The US consumer price index inflation grew at an annual pace slightly slower than expected in April but remained well above the Fed’s annual target range. On a monthly basis, inflation also rose as anticipated, revealing that price pressures still remained elevated in the country.

Gold had a muted response to the data, as investors wagered that US interest rates would continue to stay higher for an extended period. Despite this, the yellow metal was pinned above $2,000, thanks to consistent safe-haven demand as the prospect of an economic slowdown loomed in the US.

Markets have priced in almost a 100% chance that the Fed will not raise interest rates, with Fed Fund futures prices pointing to a pause in June. However, the sticky inflation data caused traders to reduce their expectations of any rate cuts this year.

Spot gold rose 0.1% to $2,032.11 per ounce, while gold futures increased 0.1% to $2,038.40 per ounce by 20:08 ET (00:08 GMT).

Although the outlook of US rates staying higher for longer does not bode well for gold and other non-yielding assets, the yellow metal still stands to benefit from increased safe-haven demand as high rates and relatively high inflation indicate worsening economic conditions this year.

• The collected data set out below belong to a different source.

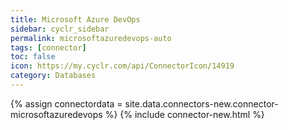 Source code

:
 ```yaml
---
title: Microsoft Azure DevOps
sidebar: cyclr_sidebar
permalink: microsoftazuredevops-auto
tags: [connector]
toc: false
icon: https://my.cyclr.com/api/ConnectorIcon/14919
category: Databases
---
```

{% assign connectordata = site.data.connectors-new.connector-microsoftazuredevops %}
{% include connector-new.html %}	
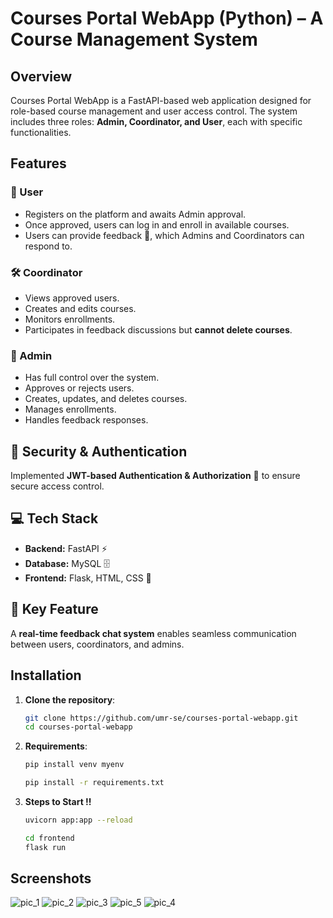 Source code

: # Courses Portal WebApp (Python) – A Course Management System 

## Overview
Courses Portal WebApp is a FastAPI-based web application designed for role-based course management and user access control. The system includes three roles: **Admin, Coordinator, and User**, each with specific functionalities.

## Features

### 👤 User
- Registers on the platform and awaits Admin approval.
- Once approved, users can log in and enroll in available courses.
- Users can provide feedback 💬, which Admins and Coordinators can respond to.

### 🛠️ Coordinator
- Views approved users.
- Creates and edits courses.
- Monitors enrollments.
- Participates in feedback discussions but **cannot delete courses**.

### 👑 Admin
- Has full control over the system.
- Approves or rejects users.
- Creates, updates, and deletes courses.
- Manages enrollments.
- Handles feedback responses.

## 🔐 Security & Authentication
Implemented **JWT-based Authentication & Authorization** 🔑 to ensure secure access control.

## 💻 Tech Stack
- **Backend:** FastAPI ⚡
- **Database:** MySQL 🗄️
- **Frontend:** Flask, HTML, CSS 🎨

## 💬 Key Feature
A **real-time feedback chat system** enables seamless communication between users, coordinators, and admins.

## Installation

1. **Clone the repository**:
   ```sh
   git clone https://github.com/umr-se/courses-portal-webapp.git
   cd courses-portal-webapp
   ```
2. **Requirements**:   
   ```sh
   pip install venv myenv 
   ```
   ```sh
   pip install -r requirements.txt
   ```   
3. **Steps to Start !!**   
   ```sh
   uvicorn app:app --reload 
   ```
   ```sh
   cd frontend
   flask run
   ```
## Screenshots 

![pic_1](https://github.com/user-attachments/assets/138de0cb-ba08-4bea-9751-94fee3775d7e)
![pic_2](https://github.com/user-attachments/assets/7a24521d-cb08-481a-ab7f-8e022895be70)
![pic_3](https://github.com/user-attachments/assets/f498165d-e669-477f-93f5-b00a4722a6a8)
![pic_5](https://github.com/user-attachments/assets/4a518c36-1eab-45b1-a520-cbb07fe4a915)
![pic_4](https://github.com/user-attachments/assets/49467d61-be65-461b-8911-a38316760654)
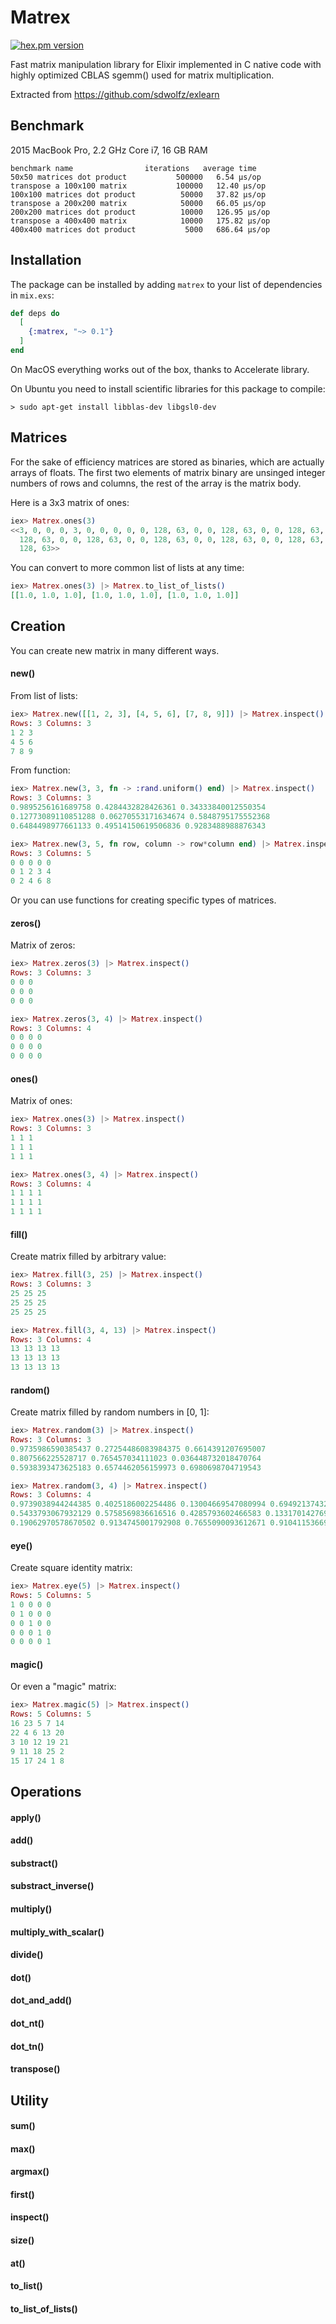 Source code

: # Matrex

[![hex.pm version](https://img.shields.io/hexpm/v/matrex.svg)](https://hex.pm/packages/matrex)

Fast matrix manipulation library for Elixir implemented in C native code with highly optimized CBLAS sgemm() used for matrix multiplication.

Extracted from https://github.com/sdwolfz/exlearn

## Benchmark

2015 MacBook Pro, 2.2 GHz Core i7, 16 GB RAM

```
benchmark name                iterations   average time
50x50 matrices dot product           500000   6.54 µs/op
transpose a 100x100 matrix           100000   12.40 µs/op
100x100 matrices dot product          50000   37.82 µs/op
transpose a 200x200 matrix            50000   66.05 µs/op
200x200 matrices dot product          10000   126.95 µs/op
transpose a 400x400 matrix            10000   175.82 µs/op
400x400 matrices dot product           5000   686.64 µs/op
```

## Installation

The package can be installed
by adding `matrex` to your list of dependencies in `mix.exs`:

```elixir
def deps do
  [
    {:matrex, "~> 0.1"}
  ]
end
```
On MacOS everything works out of the box, thanks to Accelerate library.

On Ubuntu you need to install scientific libraries for this package to compile:

```
> sudo apt-get install libblas-dev libgsl0-dev
```
## Matrices

For the sake of efficiency matrices are stored as binaries, which are actually arrays of floats. The first two elements of matrix binary are unsinged integer numbers of rows and columns, the rest of the array is the matrix body.

Here is a 3x3 matrix of ones:

```elixir
iex> Matrex.ones(3)
<<3, 0, 0, 0, 3, 0, 0, 0, 0, 0, 128, 63, 0, 0, 128, 63, 0, 0, 128, 63, 0, 0,
  128, 63, 0, 0, 128, 63, 0, 0, 128, 63, 0, 0, 128, 63, 0, 0, 128, 63, 0, 0,
  128, 63>>
```

You can convert to more common list of lists at any time:
```elixir
iex> Matrex.ones(3) |> Matrex.to_list_of_lists()
[[1.0, 1.0, 1.0], [1.0, 1.0, 1.0], [1.0, 1.0, 1.0]]
```

## Creation

You can create new matrix in many different ways.

#### new()
From list of lists:
```elixir
iex> Matrex.new([[1, 2, 3], [4, 5, 6], [7, 8, 9]]) |> Matrex.inspect()
Rows: 3 Columns: 3
1 2 3
4 5 6
7 8 9
```

From function:
```elixir
iex> Matrex.new(3, 3, fn -> :rand.uniform() end) |> Matrex.inspect()
Rows: 3 Columns: 3
0.9895256161689758 0.4284432828426361 0.34333840012550354
0.12773089110851288 0.06270553171634674 0.5848795175552368
0.6484498977661133 0.49514150619506836 0.9283488988876343

iex> Matrex.new(3, 5, fn row, column -> row*column end) |> Matrex.inspect()
Rows: 3 Columns: 5
0 0 0 0 0
0 1 2 3 4
0 2 4 6 8
```

Or you can use functions for creating specific types of matrices.

#### zeros()

Matrix of zeros:
```elixir
iex> Matrex.zeros(3) |> Matrex.inspect()
Rows: 3 Columns: 3
0 0 0
0 0 0
0 0 0

iex> Matrex.zeros(3, 4) |> Matrex.inspect()
Rows: 3 Columns: 4
0 0 0 0
0 0 0 0
0 0 0 0
```

#### ones()

Matrix of ones:

```elixir
iex> Matrex.ones(3) |> Matrex.inspect()
Rows: 3 Columns: 3
1 1 1
1 1 1
1 1 1

iex> Matrex.ones(3, 4) |> Matrex.inspect()
Rows: 3 Columns: 4
1 1 1 1
1 1 1 1
1 1 1 1
```

#### fill()

Create matrix filled by arbitrary value:
```elixir
iex> Matrex.fill(3, 25) |> Matrex.inspect()
Rows: 3 Columns: 3
25 25 25
25 25 25
25 25 25

iex> Matrex.fill(3, 4, 13) |> Matrex.inspect()
Rows: 3 Columns: 4
13 13 13 13
13 13 13 13
13 13 13 13
```

#### random()

Create matrix filled by random numbers in [0, 1]:
```elixir
iex> Matrex.random(3) |> Matrex.inspect()
Rows: 3 Columns: 3
0.9735986590385437 0.27254486083984375 0.6614391207695007
0.807566225528717 0.765457034111023 0.036448732018470764
0.5938393473625183 0.6574462056159973 0.6980698704719543

iex> Matrex.random(3, 4) |> Matrex.inspect()
Rows: 3 Columns: 4
0.9739038944244385 0.4025186002254486 0.13004669547080994 0.6949213743209839
0.5433793067932129 0.5758569836616516 0.4285793602466583 0.13317014276981354
0.19062970578670502 0.9134745001792908 0.7655090093612671 0.910411536693573
```

#### eye()

Create square identity matrix:

```elixir
iex> Matrex.eye(5) |> Matrex.inspect()
Rows: 5 Columns: 5
1 0 0 0 0
0 1 0 0 0
0 0 1 0 0
0 0 0 1 0
0 0 0 0 1
```

#### magic()

Or even a "magic" matrix:

```elixir
iex> Matrex.magic(5) |> Matrex.inspect()
Rows: 5 Columns: 5
16 23 5 7 14
22 4 6 13 20
3 10 12 19 21
9 11 18 25 2
15 17 24 1 8
```



## Operations

#### apply()
#### add()
#### substract()
#### substract_inverse()
#### multiply()
#### multiply_with_scalar()
#### divide()
#### dot()
#### dot_and_add()
#### dot_nt()
#### dot_tn()
#### transpose()

## Utility

#### sum()
#### max()
#### argmax()
#### first()
#### inspect()
#### size()
#### at()
#### to_list()
#### to_list_of_lists()

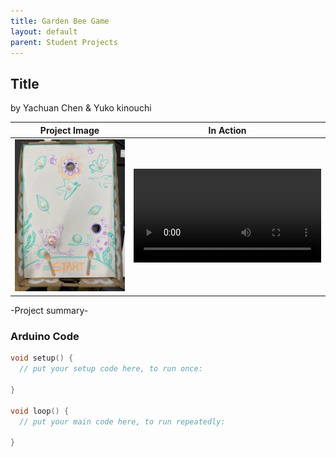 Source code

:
 ```yaml
---
title: Garden Bee Game
layout: default
parent: Student Projects
---
```


## Title
by Yachuan Chen & Yuko kinouchi

Project Image             |  In Action
:-------------------------:|:-------------------------:
![](media/gardenBee.png)  |   <video controls><source src="media/gardenBee.MOV" type="video/mp4"></video>
 
-Project summary-

### Arduino Code
```c++
void setup() {
  // put your setup code here, to run once:

}

void loop() {
  // put your main code here, to run repeatedly:

}

``` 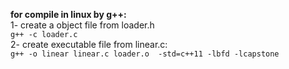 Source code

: **for compile in linux by g++:**  
  1- create a object file from loader.h  
    ```g++ -c loader.c ```  
  2- create executable file from linear.c:  
    ```g++ -o linear linear.c loader.o  -std=c++11 -lbfd -lcapstone```  
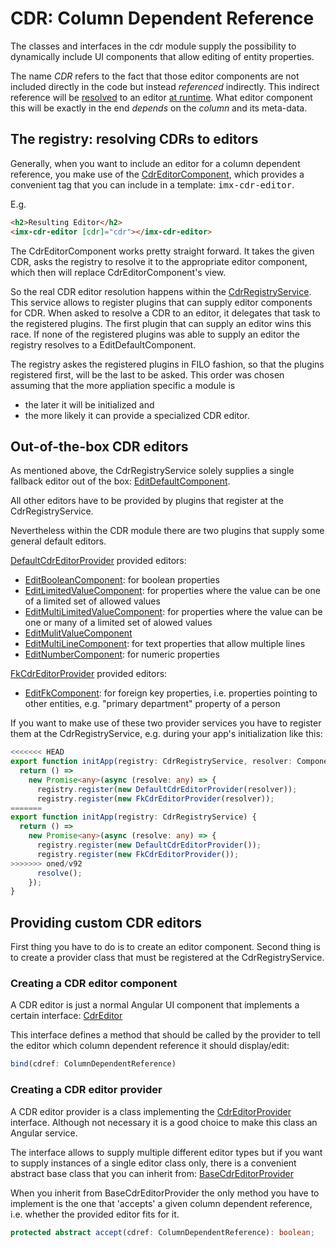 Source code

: # CDR: **C**olumn **D**ependent **R**eference
The classes and interfaces in the cdr module supply the possibility to
dynamically include UI components that allow editing of entity properties.

The name *CDR* refers to the fact that those editor components are not included
directly in the code but instead *referenced* indirectly.
This indirect reference will be <u>resolved</u> to an editor <u>at runtime</u>.
What editor component this will be exactly in the end *depends* on the
*column* and its meta-data.

## The registry: resolving CDRs to editors
Generally, when you want to include an editor for a column dependent reference,
you make use of the [CdrEditorComponent](cdr-editor\cdr-editor.component.ts), which provides a convenient tag that
you can include in a template: <tt>imx-cdr-editor</tt>.

E.g.
```html
<h2>Resulting Editor</h2>
<imx-cdr-editor [cdr]="cdr"></imx-cdr-editor>
```

The CdrEditorComponent works pretty straight forward. It takes the given CDR,
asks the registry to resolve it to the appropriate editor component,
which then will replace CdrEditorComponent's view.

So the real CDR editor resolution happens within the [CdrRegistryService](cdr-registry.service.ts).
This service allows to register plugins that can supply editor components for CDR.
When asked to resolve a CDR to an editor, it delegates that task to the registered plugins.
The first plugin that can supply an editor wins this race.
If none of the registered plugins was able to supply an editor the registry
resolves to a EditDefaultComponent.

The registry askes the registered plugins in FILO fashion, so that the plugins registered first,
will be the last to be asked. This order was chosen assuming that the more appliation specific a module is 
* the later it will be initialized and
* the more likely it can provide a specialized CDR editor.

## Out-of-the-box CDR editors
As mentioned above, the CdrRegistryService solely supplies a single fallback editor out of the box: [EditDefaultComponent](edit-default/edit-default.component.ts).

All other editors have to be provided by plugins that register at the CdrRegistryService.

Nevertheless within the CDR module there are two plugins that supply some general default editors.

[DefaultCdrEditorProvider](default-cdr-editor-provider.ts) provided editors:
* [EditBooleanComponent](edit-boolean/edit-boolean.component.ts): for boolean properties
* [EditLimitedValueComponent](edit-limited-value/edit-limited-value.component.ts): for properties where the value can be one of a limited set of allowed values
* [EditMultiLimitedValueComponent](edit-multi-limited-value/edit-multi-limited-value.component.ts): for properties where the value can be one or many of a limited set of alowed values
* [EditMulitValueComponent](edit-multi-value/edit-multi-value.component.ts)
* [EditMultiLineComponent](edit-multiline/edit-multiline.component.ts): for text properties that allow multiple lines
* [EditNumberComponent](edit-number/edit-number.component.ts): for numeric properties

[FkCdrEditorProvider](fk-cdr-editor-provider.ts) provided editors:
* [EditFkComponent](edit-fk/edit-fk.component.ts): for foreign key properties, i.e. properties pointing to other entities, e.g. "primary department" property of a person

If you want to make use of these two provider services you have to register them at the CdrRegistryService, e.g. during your app's initialization like this:
```typescript
<<<<<<< HEAD
export function initApp(registry: CdrRegistryService, resolver: ComponentFactoryResolver) {
  return () =>
    new Promise<any>(async (resolve: any) => {
      registry.register(new DefaultCdrEditorProvider(resolver));
      registry.register(new FkCdrEditorProvider(resolver));
=======
export function initApp(registry: CdrRegistryService) {
  return () =>
    new Promise<any>(async (resolve: any) => {
      registry.register(new DefaultCdrEditorProvider());
      registry.register(new FkCdrEditorProvider());
>>>>>>> oned/v92
      resolve();
    });
}
```

## Providing custom CDR editors
First thing you have to do is to create an editor component.
Second thing is to create a provider class that must be registered at the CdrRegistryService.

### Creating a CDR editor component
A CDR editor is just a normal Angular UI component that implements a certain interface: [CdrEditor](cdr-editor.interface.ts)

This interface defines a method that should be called by the provider to tell the editor which column dependent reference it should display/edit:
```typescript
bind(cdref: ColumnDependentReference)
```

### Creating a CDR editor provider
A CDR editor provider is a class implementing the [CdrEditorProvider](cdr-editor-provider.interface.ts) interface.
Although not necessary it is a good choice to make this class an Angular service.

The interface allows to supply multiple different editor types
but if you want to supply instances of a single editor class only, 
there is a convenient abstract base class that you can inherit from: [BaseCdrEditorProvider](base-cdr-editor-provider.ts)

When you inherit from BaseCdrEditorProvider the only method you have to implement is
the one that 'accepts' a given column dependent reference, i.e. whether the provided editor fits for it.
```typescript
protected abstract accept(cdref: ColumnDependentReference): boolean;
``` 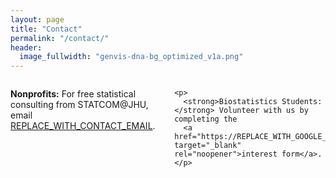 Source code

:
 ```yaml
---
layout: page
title: "Contact"
permalink: "/contact/"
header:
  image_fullwidth: "genvis-dna-bg_optimized_v1a.png"
---
```


<div class="row">
  <div class="small-12 columns">
    <p>
      <strong>Nonprofits:</strong> For free statistical consulting from STATCOM@JHU, email
      <a href="mailto:REPLACE_WITH_CONTACT_EMAIL">REPLACE_WITH_CONTACT_EMAIL</a>.
    </p>

    <p>
      <strong>Biostatistics Students:</strong> Volunteer with us by completing the
      <a href="https://REPLACE_WITH_GOOGLE_FORM_URL" target="_blank" rel="noopener">interest form</a>.
    </p>
  </div>
</div>

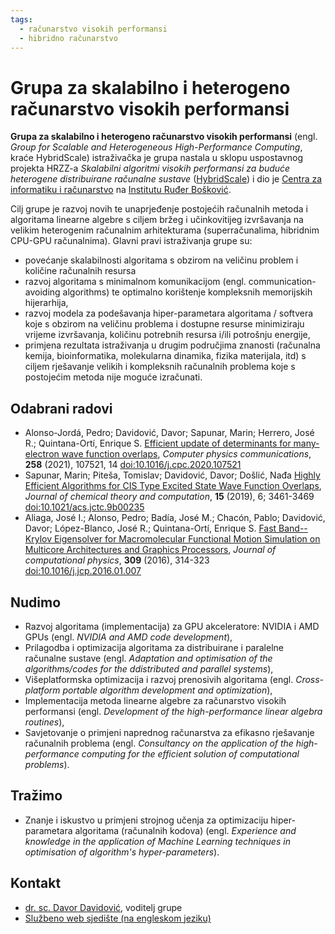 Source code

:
 ```yaml
---
tags:
  - računarstvo visokih performansi
  - hibridno računarstvo
---
```


# Grupa za skalabilno i heterogeno računarstvo visokih performansi

**Grupa za skalabilno i heterogeno računarstvo visokih performansi** (engl. *Group for Scalable and Heterogeneous High-Performance Computing*, kraće HybridScale) istraživačka je grupa nastala u sklopu uspostavnog projekta HRZZ-a *Skalabilni algoritmi visokih performansi za buduće heterogene distribuirane računalne sustave* ([HybridScale](https://pdb.irb.hr/project/irb:007326)) i dio je [Centra za informatiku i računarstvo](https://cir.com.hr/) na [Institutu Ruđer Bošković](https://www.irb.hr).

Cilj grupe je razvoj novih te unaprjeđenje postojećih računalnih metoda i algoritama linearne algebre s ciljem bržeg i učinkovitijeg izvršavanja na velikim heterogenim računalnim arhitekturama (superračunalima, hibridnim CPU-GPU računalnima). Glavni pravi istraživanja grupe su:

- povećanje skalabilnosti algoritama s obzirom na veličinu problem i količine računalnih resursa
- razvoj algoritama s minimalnom komunikacijom (engl. communication-avoiding algorithms) te optimalno korištenje kompleksnih memorijskih hijerarhija,
- razvoj modela za podešavanja hiper-parametara algoritama / softvera koje s obzirom na veličinu problema i dostupne resurse minimiziraju vrijeme izvršavanja, količinu potrebnih resursa i/ili potrošnju energije,
- primjena rezultata istraživanja u drugim područjima znanosti (računalna kemija, bioinformatika, molekularna dinamika, fizika materijala, itd) s ciljem rješavanje velikih i kompleksnih računalnih problema koje s postojećim metoda nije moguće izračunati.

## Odabrani radovi

- Alonso-Jordá, Pedro; Davidović, Davor; Sapunar, Marin; Herrero, José R.; Quintana-Ortí, Enrique S. [Efficient update of determinants for many-electron wave function overlaps](https://www.bib.irb.hr/1098260), *Computer physics communications*, **258** (2021), 107521, 14 [doi:10.1016/j.cpc.2020.107521](https://doi.org/10.1016/j.cpc.2020.107521)
- Sapunar, Marin; Piteša, Tomislav; Davidović, Davor; Došlić, Nađa [Highly Efficient Algorithms for CIS Type Excited State Wave Function Overlaps](https://www.bib.irb.hr/1004215), *Journal of chemical theory and computation*, **15** (2019), 6; 3461-3469 [doi:10.1021/acs.jctc.9b00235](https://doi.org/10.1021/acs.jctc.9b00235)
- Aliaga, José I.; Alonso, Pedro; Badía, José M.; Chacón, Pablo; Davidović, Davor; López-Blanco, José R.; Quintana-Ortí, Enrique S. [Fast Band--Krylov Eigensolver for Macromolecular Functional Motion Simulation on Multicore Architectures and Graphics Processors](https://www.bib.irb.hr/793409), *Journal of computational physics*, **309** (2016), 314-323 [doi:10.1016/j.jcp.2016.01.007](https://doi.org/10.1016/j.jcp.2016.01.007)

## Nudimo

- Razvoj algoritama (implementacija) za GPU akceleratore: NVIDIA i AMD GPUs (engl. *NVIDIA and AMD code development*),
- Prilagodba i optimizacija algoritama za distribuirane i paralelne računalne sustave (engl. *Adaptation and optimisation of the algorithms/codes for the ddistributed and parallel systems*),
- Višeplatformska optimizacija i razvoj prenosivih algoritama (engl. *Cross-platform portable algorithm development and optimization*),
- Implementacija metoda linearne algebre za računarstvo visokih performansi (engl. *Development of the high-performance linear algebra routines*),
- Savjetovanje o primjeni naprednog računarstva za efikasno rješavanje računalnih problema (engl. *Consultancy on the application of the high-performance computing for the efficient solution of computational problems*).

## Tražimo

- Znanje i iskustvo u primjeni strojnog učenja za optimizaciju hiper-parametara algoritama (računalnih kodova) (engl. *Experience and knowledge in the application of Machine Learning techniques in optimisation of algorithm's hyper-parameters*).

## Kontakt

- [dr. sc. Davor Davidović](https://www.irb.hr/Zajednicke-jedinice-za-znanstvenu-potporu/Centar-za-informatiku-i-racunarstvo/Zaposlenici/Davor-Davidovic), voditelj grupe
- [Službeno web sjedište (na engleskom jeziku)](https://www.irb.hr/hybridscale)
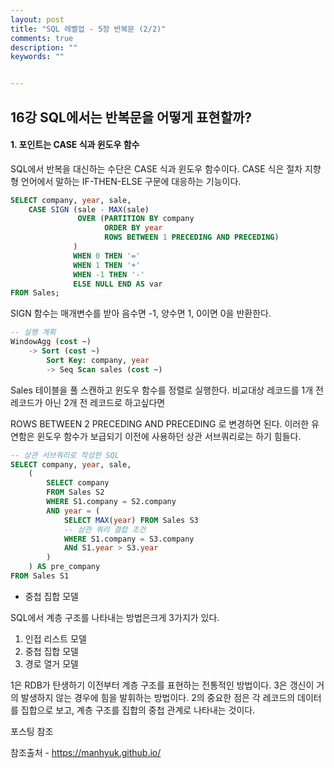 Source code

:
 ```yaml
---
layout: post
title: "SQL 레벨업 - 5장 반복문 (2/2)"
comments: true
description: ""
keywords: ""


---
```




## 16강 SQL에서는 반복문을 어떻게 표현할까?



#### 1. 포인트는 CASE 식과 윈도우 함수

SQL에서 반복을 대신하는 수단은 CASE 식과 윈도우 함수이다. CASE 식은 절차 지향형 언어에서 말하는 IF-THEN-ELSE 구문에 대응하는 기능이다. 



```sql
SELECT company, year, sale, 
	CASE SIGN (sale - MAX(sale)
               OVER (PARTITION BY company
                     ORDER BY year
                     ROWS BETWEEN 1 PRECEDING AND PRECEDING)
              )
              WHEN 0 THEN '='
              WHEN 1 THEN '+'
              WHEN -1 THEN '-'
              ELSE NULL END AS var
FROM Sales;
```



SIGN 함수는 매개변수를 받아 음수면 -1, 양수면 1, 0이면 0을 반환한다.

```sql
-- 실행 계획
WindowAgg (cost ~)
	-> Sort (cost ~)
		Sort Key: company, year
		-> Seq Scan sales (cost ~)
```

Sales 테이블을 풀 스캔하고 윈도우 함수를 정렬로 실행한다. 비교대상 레코드를 1개 전 레코드가 아닌 2개 전 레코드로 하고싶다면 

ROWS BETWEEN 2 PRECEDING AND PRECEDING 로 변경하면 된다. 이러한 유연함은 윈도우 함수가 보급되기 이전에 사용하던 상관 서브쿼리로는 하기 힘들다.



```sql
-- 상관 서브쿼리로 작성한 SQL
SELECT company, year, sale, 
	(
        SELECT company 
        FROM Sales S2
        WHERE S1.company = S2.company
        AND year = (
            SELECT MAX(year) FROM Sales S3
            -- 상관 쿼리 결합 조건
            WHERE S1.company = S3.company
            ANd S1.year > S3.year
        )
    ) AS pre_company
FROM Sales S1
```







- 중첩 집합 모델

SQL에서 계층 구조를 나타내는 방법은크게 3가지가 있다.

1. 인접 리스트 모델
2. 중첩 집합 모델
3. 경로 열거 모델

1은  RDB가 탄생하기 이전부터 계층 구조를 표현하는 전통적인 방법이다. 3은 갱신이 거의 발생하지 않는 경우에 힘을 발휘하는 방법이다. 2의 중요한 점은 각 레코드의 데이터를 집합으로 보고, 계층 구조를 집합의 중첩 관계로 나타내는 것이다.

포스팅 참조

참조출처 - https://manhyuk.github.io/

Other precious metals such as platinum and silver futures were also largely steady on Thursday, moving less than 0.1% in either direction.

The dollar sharply declined after the inflation data, as did US Treasury yields. The prospect of an economic slowdown weighed heavily on copper prices, which sank 1.7% after Wednesday’s CPI reading before steadying somewhat.

Copper futures rose 0.1% to $3.8518 per pound, trading just above their weakest level in four months. Signs of sluggish economic growth in China also impacted the red metal this week, as trade data revealed that Chinese imports had declined more than expected in April.

Despite the lifting of anti-COVID measures, commodity demand in the world’s largest copper importer remained weak, with the country’s vast manufacturing sector struggling with slowing demand.

Focus now turns to Chinese inflation data, scheduled for later on Thursday, for more insights into the world’s second-largest economy.